In generale, gli scenari caotici post Brexit se non paura hanno generato sicuramente apprensione per il futuro. Al punto che anche i mezzi di informazione corrono ai ripari.
La Bbc, il più grande gruppo radiotelevisivo britannico, sta cercando un luogo nel continente dove aprire una sede europea per continuare a trasmettere i propri programmi nei vari stati dell’Unione.
Tra le opzioni possibili, c’è Bruxelles “che è nella shortlist, ma si stanno considerando anche altre località , come Amsterdam“, fanno sapere alcune fonti vicine alla società . Come riporta il Guardian, a Davos il primo ministro belga Charles Michel ne avrebbe parlato anche con il direttore generale della Bbc Tony Hall. Un’altra destinazione papabile potrebbe essere l’Irlanda.
L’emittente britannica avrà bisogno di licenze europee per trasmettere i suoi canali internazionali, che includono Bbc World, Bbc Entertainment, Bbc First e Bbc Earth, nel resto del continente dal 30 marzo nel caso in cui il Regno Unito lasci l’Ue senza accordo. Per assicurarsi queste licenze, quindi, potrebbe avere bisogno di un ufficio centrale o di spostare una parte consistente della forza lavoro di quel canale in uno Stato membro.
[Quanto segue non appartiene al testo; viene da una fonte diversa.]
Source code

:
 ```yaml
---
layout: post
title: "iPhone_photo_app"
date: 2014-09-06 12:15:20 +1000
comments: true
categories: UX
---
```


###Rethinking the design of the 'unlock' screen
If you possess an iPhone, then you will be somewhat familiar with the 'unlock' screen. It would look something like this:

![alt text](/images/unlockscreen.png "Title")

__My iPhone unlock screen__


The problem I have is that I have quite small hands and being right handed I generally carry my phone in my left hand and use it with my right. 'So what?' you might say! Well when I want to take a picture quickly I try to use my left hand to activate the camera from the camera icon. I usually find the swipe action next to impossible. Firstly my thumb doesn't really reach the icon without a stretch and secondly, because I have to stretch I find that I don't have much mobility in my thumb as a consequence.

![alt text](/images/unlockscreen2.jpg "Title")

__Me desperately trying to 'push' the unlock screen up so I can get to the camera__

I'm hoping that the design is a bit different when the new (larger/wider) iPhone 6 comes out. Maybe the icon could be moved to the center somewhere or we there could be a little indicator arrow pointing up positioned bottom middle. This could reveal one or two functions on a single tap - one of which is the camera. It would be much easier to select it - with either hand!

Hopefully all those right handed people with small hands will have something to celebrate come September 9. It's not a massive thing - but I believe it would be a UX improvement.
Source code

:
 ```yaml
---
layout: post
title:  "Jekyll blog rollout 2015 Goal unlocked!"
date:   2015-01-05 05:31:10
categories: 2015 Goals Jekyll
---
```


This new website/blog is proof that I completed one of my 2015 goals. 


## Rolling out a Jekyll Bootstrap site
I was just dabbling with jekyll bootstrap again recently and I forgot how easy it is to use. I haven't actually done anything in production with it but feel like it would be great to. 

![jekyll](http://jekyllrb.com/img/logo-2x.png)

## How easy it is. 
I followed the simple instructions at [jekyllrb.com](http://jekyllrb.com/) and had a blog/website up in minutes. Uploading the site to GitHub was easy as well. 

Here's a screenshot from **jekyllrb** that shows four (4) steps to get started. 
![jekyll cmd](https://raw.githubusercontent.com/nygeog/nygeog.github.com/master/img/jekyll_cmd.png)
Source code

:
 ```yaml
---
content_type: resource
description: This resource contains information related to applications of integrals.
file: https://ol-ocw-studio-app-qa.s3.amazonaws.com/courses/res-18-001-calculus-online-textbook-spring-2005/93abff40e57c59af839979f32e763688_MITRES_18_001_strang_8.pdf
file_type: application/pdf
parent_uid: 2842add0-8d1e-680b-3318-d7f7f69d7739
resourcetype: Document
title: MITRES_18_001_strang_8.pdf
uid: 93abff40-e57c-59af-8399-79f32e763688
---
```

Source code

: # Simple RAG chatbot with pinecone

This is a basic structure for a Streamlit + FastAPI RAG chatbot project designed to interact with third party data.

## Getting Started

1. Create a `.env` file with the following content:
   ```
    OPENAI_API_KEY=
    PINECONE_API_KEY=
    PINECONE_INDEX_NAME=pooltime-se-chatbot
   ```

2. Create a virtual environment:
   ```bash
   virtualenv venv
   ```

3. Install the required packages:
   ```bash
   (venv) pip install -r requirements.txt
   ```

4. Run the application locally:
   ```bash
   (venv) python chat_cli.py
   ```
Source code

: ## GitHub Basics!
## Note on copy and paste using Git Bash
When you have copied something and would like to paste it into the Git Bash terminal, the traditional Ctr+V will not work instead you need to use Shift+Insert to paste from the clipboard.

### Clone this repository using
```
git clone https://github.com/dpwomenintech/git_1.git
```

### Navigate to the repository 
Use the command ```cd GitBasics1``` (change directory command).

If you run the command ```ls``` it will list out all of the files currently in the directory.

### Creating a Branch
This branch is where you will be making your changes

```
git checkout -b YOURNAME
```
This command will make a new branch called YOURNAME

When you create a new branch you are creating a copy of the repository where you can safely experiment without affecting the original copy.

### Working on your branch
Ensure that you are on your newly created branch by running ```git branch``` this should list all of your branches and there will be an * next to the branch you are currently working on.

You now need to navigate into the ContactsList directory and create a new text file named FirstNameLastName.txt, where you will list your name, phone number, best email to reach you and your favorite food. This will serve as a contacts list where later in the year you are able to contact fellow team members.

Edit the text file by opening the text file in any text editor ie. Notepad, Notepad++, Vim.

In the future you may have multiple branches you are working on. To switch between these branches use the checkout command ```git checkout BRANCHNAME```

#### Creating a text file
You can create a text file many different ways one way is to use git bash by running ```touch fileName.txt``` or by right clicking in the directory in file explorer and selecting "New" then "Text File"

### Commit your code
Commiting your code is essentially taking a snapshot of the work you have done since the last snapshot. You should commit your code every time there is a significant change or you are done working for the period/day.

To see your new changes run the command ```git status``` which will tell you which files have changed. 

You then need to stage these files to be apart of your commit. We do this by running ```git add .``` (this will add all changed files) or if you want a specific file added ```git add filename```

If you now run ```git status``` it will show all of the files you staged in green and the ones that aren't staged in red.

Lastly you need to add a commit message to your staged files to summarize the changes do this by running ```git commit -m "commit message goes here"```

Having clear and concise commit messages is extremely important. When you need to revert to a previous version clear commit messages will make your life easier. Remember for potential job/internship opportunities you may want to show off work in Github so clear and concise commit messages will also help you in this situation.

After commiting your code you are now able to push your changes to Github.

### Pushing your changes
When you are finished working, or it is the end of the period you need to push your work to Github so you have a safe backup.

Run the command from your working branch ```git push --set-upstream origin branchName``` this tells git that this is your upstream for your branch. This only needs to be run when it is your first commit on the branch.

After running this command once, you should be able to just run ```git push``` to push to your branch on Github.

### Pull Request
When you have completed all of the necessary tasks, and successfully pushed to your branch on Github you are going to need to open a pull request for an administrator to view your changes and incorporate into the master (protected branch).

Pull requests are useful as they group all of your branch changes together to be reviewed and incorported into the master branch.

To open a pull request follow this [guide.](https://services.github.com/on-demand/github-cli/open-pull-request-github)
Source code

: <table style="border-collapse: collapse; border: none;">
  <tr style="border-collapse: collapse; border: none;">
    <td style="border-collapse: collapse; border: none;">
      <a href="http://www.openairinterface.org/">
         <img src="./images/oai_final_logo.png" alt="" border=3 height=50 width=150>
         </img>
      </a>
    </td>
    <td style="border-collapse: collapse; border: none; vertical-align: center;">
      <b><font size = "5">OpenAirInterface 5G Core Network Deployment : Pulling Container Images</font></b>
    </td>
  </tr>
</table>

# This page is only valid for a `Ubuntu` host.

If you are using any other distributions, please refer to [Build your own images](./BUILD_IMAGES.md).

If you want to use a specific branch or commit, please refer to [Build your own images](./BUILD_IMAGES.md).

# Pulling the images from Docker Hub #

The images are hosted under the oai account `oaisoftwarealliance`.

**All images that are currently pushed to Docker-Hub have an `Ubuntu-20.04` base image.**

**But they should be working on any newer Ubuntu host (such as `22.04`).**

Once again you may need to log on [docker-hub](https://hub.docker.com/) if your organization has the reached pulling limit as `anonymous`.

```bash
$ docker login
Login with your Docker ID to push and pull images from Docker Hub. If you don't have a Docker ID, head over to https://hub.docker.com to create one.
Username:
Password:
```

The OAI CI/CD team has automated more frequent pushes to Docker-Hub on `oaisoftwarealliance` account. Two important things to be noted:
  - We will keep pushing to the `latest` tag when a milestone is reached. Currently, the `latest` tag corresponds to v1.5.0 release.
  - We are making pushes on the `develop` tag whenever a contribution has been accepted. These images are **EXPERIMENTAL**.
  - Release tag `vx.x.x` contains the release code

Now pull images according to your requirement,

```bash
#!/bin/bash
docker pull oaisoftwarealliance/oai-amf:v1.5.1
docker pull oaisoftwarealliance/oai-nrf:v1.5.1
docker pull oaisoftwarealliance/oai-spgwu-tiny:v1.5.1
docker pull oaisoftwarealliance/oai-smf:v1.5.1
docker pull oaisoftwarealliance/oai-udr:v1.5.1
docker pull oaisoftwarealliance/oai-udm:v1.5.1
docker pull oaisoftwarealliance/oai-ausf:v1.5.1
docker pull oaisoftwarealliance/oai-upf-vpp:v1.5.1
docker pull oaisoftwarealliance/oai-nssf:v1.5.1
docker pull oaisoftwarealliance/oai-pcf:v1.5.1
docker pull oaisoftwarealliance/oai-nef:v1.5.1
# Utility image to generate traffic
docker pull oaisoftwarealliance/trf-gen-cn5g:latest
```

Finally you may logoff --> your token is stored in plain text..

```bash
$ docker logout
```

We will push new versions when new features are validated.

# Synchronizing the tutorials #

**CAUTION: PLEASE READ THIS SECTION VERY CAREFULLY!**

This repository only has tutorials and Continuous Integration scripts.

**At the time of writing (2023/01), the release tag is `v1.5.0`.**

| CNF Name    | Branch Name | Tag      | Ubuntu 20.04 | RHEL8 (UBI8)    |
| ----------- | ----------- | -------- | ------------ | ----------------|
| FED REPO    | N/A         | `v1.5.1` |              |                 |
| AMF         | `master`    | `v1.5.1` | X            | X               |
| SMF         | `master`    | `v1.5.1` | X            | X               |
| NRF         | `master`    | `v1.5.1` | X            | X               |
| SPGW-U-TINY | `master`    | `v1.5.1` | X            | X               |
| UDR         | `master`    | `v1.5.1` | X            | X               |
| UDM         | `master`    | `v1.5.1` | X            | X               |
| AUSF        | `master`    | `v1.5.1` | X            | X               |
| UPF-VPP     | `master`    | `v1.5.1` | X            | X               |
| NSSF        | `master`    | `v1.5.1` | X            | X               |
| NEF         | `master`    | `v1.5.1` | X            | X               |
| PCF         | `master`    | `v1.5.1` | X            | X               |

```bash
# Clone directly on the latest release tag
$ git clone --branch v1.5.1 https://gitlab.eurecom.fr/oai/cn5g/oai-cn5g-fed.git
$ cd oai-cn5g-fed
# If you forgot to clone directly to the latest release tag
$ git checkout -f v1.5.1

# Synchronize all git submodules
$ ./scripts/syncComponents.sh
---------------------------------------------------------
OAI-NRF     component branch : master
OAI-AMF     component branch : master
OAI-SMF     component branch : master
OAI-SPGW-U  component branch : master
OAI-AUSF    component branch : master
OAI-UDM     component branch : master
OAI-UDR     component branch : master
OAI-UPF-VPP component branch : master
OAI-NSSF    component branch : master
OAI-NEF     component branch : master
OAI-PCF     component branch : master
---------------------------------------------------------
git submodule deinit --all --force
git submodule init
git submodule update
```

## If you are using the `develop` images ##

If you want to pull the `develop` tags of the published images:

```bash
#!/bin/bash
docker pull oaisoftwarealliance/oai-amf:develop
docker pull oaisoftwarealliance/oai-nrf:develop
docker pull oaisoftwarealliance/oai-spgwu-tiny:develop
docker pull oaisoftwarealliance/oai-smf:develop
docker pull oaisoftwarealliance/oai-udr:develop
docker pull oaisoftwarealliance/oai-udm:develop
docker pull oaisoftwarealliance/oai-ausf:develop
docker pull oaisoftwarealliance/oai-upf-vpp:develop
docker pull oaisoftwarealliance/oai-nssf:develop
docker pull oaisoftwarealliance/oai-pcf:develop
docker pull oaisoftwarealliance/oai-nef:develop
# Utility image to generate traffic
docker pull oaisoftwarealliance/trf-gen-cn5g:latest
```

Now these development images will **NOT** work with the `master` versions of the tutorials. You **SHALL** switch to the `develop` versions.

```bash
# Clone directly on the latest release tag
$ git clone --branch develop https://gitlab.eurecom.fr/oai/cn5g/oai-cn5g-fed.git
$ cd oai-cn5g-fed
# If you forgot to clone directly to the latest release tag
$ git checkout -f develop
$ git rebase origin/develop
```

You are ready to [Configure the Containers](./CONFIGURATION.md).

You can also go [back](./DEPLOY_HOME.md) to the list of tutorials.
Sull’isola britannica tira una brutta aria e lo spettro del “no deal” potrebbe comportare anche un taglio degli investimenti diretti esteri nel Regno Unito. Secondo le stime del Centro studi Confindustria, il paese rischia di dover rinunciare in dieci anni a 282 miliardi di euro. E per gli stati dell’Unione potrebbe essere un’occasione da non perdere per attirare nuovi capitali stranieri.